# TASK BRIEF:
Within the data that follows, tally every line containing "title". Provide only the tally.

··········

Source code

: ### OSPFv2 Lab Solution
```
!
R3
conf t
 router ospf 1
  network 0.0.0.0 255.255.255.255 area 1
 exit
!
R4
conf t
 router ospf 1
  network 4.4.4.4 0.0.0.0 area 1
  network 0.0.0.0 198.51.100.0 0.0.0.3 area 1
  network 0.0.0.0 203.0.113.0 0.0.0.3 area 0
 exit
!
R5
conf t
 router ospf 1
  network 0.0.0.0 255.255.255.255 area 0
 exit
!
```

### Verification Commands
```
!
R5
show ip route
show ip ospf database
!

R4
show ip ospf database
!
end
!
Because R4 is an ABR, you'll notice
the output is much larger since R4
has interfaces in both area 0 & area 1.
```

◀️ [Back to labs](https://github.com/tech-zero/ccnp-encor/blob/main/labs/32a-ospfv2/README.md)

··········

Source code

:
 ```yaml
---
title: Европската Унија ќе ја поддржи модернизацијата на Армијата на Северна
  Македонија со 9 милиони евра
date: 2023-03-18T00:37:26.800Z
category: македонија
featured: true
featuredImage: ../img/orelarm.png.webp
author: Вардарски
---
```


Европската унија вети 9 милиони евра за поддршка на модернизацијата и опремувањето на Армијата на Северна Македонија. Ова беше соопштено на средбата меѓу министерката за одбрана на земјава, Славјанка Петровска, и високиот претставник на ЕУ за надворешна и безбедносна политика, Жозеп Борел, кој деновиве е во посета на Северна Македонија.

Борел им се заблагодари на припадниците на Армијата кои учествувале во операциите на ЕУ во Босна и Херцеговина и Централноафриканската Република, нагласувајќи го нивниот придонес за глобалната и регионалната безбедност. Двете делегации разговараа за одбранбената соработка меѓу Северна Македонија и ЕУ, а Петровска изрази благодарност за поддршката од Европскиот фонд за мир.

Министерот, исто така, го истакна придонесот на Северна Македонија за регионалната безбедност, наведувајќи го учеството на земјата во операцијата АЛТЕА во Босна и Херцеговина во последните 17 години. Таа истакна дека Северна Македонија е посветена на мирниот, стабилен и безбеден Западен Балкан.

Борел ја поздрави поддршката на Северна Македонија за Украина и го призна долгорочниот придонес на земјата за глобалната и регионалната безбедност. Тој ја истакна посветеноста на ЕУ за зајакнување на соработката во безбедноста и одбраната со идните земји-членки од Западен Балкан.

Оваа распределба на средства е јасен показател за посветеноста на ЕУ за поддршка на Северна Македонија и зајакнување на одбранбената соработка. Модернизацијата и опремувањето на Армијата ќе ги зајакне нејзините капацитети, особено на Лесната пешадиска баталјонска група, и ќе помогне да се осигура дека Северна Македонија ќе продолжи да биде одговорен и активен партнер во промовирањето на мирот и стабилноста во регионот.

··········

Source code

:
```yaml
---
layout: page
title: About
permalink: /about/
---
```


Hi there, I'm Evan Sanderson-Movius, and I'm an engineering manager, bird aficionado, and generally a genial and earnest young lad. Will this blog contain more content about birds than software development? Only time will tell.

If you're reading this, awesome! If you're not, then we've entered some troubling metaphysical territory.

··········

# ANSWER:
2